At a minimum, scientific and mystical claims will always be “harmonious,” “compatible,” and “consistent” on core claims since they are dealing with different aspects of reality and hence they cannot intersect at all in their basic claims. In Upanishadic terms, mysticism is a matter of higher knowledge (para-vidya) and science would be consigned to lower knowledge (apara-vidya) (Mundaka Up. 1.1.4–6). Basic claims in one endeavor are simply irrelevant to basic claims in the other—logically, they cannot converge or conflict even in principle. This makes reconciling mystical claims and science very simple as long as mystics refrain from making claims about how the phenomenal world works—e.g., they confine introvertive claims to a transcendent self or ground of reality that is not an agent causing particular events in the world. The metaphysics of naturalism would be ruled out, but nothing from science itself could in principle present a problem. However, as noted, mystical traditions have metaphysics in their total ways of life that always reflect more concerns than cultivating mystical experiences alone. Thus, problems may arise when a religious tradition’s metaphysics specifies something that conflicts with science—in particular, with consciousness and with a theistic god who acts in nature. But such metaphysics do not relate specifically to the mystical experience of beingness that is central to mysticism.

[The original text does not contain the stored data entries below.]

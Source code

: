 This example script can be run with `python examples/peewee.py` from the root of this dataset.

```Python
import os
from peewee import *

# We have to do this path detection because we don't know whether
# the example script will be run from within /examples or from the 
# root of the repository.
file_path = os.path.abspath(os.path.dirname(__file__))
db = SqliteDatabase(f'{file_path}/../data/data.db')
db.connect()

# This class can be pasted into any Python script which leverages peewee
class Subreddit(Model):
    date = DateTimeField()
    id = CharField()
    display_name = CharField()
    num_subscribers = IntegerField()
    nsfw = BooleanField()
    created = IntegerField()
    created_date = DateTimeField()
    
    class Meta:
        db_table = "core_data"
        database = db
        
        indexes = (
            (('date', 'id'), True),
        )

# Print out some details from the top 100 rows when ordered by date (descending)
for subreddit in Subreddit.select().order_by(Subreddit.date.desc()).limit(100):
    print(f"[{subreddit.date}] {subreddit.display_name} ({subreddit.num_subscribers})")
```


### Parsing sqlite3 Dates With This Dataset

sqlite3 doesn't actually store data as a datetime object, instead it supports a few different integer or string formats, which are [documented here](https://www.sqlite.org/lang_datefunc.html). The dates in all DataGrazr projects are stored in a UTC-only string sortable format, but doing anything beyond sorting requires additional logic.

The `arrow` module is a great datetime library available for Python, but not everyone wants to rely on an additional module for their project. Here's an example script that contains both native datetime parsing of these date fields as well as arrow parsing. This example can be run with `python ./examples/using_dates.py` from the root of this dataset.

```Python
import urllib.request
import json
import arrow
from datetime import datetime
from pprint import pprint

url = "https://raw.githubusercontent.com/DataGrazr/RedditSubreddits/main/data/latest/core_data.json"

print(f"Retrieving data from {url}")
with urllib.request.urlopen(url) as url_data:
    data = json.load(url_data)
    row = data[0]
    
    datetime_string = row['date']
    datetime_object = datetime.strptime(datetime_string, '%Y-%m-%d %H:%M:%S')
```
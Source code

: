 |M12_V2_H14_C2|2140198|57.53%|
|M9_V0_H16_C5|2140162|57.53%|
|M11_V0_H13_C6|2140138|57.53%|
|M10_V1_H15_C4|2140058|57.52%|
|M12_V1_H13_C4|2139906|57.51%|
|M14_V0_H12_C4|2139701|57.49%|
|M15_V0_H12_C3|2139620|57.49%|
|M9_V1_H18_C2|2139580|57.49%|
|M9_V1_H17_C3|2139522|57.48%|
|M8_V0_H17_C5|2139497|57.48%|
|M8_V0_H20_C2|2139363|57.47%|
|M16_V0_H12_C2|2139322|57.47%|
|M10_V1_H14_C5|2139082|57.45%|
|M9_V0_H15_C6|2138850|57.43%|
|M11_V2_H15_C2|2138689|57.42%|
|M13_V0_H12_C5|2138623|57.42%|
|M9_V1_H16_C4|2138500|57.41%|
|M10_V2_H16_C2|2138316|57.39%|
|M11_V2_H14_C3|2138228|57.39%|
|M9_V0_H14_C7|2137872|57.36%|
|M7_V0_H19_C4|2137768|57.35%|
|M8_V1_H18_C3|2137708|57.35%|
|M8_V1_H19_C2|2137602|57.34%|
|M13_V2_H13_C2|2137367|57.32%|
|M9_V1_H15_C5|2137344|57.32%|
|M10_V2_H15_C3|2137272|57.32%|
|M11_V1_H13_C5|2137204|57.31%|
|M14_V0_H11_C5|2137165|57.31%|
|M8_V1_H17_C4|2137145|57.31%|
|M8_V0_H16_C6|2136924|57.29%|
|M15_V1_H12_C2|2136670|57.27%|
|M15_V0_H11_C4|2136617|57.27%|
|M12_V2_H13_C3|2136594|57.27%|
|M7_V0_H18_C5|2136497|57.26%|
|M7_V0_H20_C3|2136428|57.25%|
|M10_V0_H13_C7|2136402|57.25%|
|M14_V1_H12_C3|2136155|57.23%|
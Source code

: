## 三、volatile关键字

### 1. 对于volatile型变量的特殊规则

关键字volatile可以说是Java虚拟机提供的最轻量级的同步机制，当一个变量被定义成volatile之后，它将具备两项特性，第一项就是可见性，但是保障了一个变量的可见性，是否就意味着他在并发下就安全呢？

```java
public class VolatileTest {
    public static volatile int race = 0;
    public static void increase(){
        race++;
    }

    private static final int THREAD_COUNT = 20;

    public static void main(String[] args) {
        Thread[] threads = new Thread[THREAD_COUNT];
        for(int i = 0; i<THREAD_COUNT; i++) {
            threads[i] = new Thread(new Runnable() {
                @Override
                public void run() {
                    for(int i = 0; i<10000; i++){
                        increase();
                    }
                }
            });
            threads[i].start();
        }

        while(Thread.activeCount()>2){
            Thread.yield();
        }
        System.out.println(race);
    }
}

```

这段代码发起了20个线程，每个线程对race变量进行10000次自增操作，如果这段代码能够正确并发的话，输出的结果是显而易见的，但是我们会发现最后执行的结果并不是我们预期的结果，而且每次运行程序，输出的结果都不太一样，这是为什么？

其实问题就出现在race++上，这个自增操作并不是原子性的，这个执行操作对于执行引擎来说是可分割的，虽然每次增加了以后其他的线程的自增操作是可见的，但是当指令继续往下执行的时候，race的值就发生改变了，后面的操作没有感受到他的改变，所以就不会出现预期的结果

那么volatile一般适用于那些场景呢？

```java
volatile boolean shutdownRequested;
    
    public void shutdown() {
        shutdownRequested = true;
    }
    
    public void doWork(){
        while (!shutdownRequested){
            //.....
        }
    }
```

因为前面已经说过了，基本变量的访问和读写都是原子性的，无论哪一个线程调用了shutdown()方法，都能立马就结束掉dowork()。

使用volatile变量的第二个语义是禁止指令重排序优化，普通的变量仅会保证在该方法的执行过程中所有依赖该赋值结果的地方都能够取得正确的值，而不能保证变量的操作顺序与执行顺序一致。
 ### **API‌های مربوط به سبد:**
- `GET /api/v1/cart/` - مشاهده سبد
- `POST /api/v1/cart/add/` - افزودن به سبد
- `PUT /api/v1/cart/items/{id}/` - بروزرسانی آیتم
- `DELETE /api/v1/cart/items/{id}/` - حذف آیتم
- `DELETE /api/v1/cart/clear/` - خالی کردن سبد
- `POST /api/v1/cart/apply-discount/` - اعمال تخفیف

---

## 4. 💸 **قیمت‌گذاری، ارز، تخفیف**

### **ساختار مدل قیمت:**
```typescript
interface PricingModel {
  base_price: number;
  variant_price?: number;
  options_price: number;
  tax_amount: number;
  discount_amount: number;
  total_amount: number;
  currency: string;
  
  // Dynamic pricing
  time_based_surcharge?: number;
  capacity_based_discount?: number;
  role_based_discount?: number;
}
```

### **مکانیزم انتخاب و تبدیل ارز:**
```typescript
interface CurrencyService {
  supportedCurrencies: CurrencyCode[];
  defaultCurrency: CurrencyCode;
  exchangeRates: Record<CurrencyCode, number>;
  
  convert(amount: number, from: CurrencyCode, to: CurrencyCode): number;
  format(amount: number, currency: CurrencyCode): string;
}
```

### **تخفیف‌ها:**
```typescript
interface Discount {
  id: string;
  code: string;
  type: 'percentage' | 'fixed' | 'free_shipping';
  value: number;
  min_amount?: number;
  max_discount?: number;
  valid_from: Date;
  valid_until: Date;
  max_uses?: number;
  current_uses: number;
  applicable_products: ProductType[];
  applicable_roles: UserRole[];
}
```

Thus, because of their differences in concerns, mysticism and science remain distinct endeavors and basically irrelevant to each other. At best, there is some overlap on their edges—e.g., science may help reform mystics’ metaphysical beliefs or show more efficient ways to meditate, and mystical ideas may suggest new theories to devise and test in science. All that the theories in different extrovertive mysticisms and the sciences have in common is a general metaphysics of impermanence and interconnectedness of the components of reality, not the specifics of any theories in science or mysticism. Thus, their “common ground” is strictly on a metaphysical level. Neither endeavor can verify or falsify the other’s claims. Similarly with introvertive mysticism: introvertive mystics’ claims involve experiencing something that is neutral to scientific claims.

Nevertheless, this does mean that science does not, as is often claimed in philosophy, eviscerate mysticism. One can accept theories in each endeavor—indeed, one can practice both—without any cognitive dissonance. But this is only because mysticism and science remain distinct ways of knowing reality.